C.S. Lewis wrote in his essay "An Experiement in Criticism:" "What then is the good of--what is even the defense for--occupying our hearts with stories of what never happened and entering vicariously into feelings which we should try to avoid having in our own person? Or of fixing our inner eye earnestly on things that can never exist..? The nearest I have yet got to an answer is that we seek an enlargement of our being. We want to be more than ourselves. Each of us by nature sees the whole world from one point of view with a perspective and a selectiveness peculiar to himself...We want to see with other eyes, to imagine with other imaginations, to feel with other hearts, as well as with our own...We demand windows."
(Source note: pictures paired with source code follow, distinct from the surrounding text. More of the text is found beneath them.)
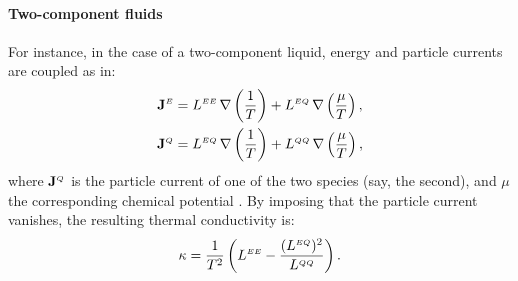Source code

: \paragraph{Two-component fluids}
For instance, in the case of a two-component liquid, energy and particle currents are coupled as in:
\begin{equation}
  \begin{aligned}
    \mathbf{J}^\smallE &= L^{\smallE\smallE}\,  \nabla \left (\frac{1}{T} \right ) + L^{\smallE\smallQ} \, \nabla \left (\frac{\mu}{T} \right ), \\
    \mathbf{J}^{\smallQ} &= L^{\smallE\smallQ} \, \nabla \left (\frac{1}{T} \right ) + L^{\smallQ\smallQ} \, \nabla \left (\frac{\mu}{T} \right ), \label{eq:two-comp-constitutive}
  \end{aligned}
\end{equation}
where $\mathbf{J}^{{\scriptscriptstyle Q}}$ is the particle current of one of the two species (say, the second), and $\mu$ the corresponding chemical potential \cite{Sindzingre1990}. By imposing that the particle current vanishes, the resulting thermal conductivity is:
\begin{equation}
  \kappa=\frac{1}{T^2}
  \left( L^{\smallE\smallE} - \frac{(L^{\smallE\smallQ})^2}{L^{\smallQ\smallQ}} \right). \label{eq:two-comp-kappa}
\end{equation}


\bigskip
\bigskip
{}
When I look through those windows, I really am able to feel the way another has felt and by doing so, understand humanity a little bit more. The more I realize this, the more I see how important it is to glimpse into other lives; to move away from the self and truly see. C.S. Lewis is my literary hero, and his idea that "we want to be more than ourselves," that we have a longind deep inside of us for a deeper, truer version of this world has been foundational in developing my own thoughts not just as a reader, but as a person. This will most likely be the thread that I try to unravel most often.

This blog is mostly for self-accountability purposes--I want to actively think about what I am reading in light of how I am living and what I believe. Talking about books, though, is the next best thing to reading. If you ever do want to share your thoughts, I would love to hear them.

One closing thought--

"Why are we reading, if not in the hope of beauty laid bare, life heightened and its deepest mystery probed?"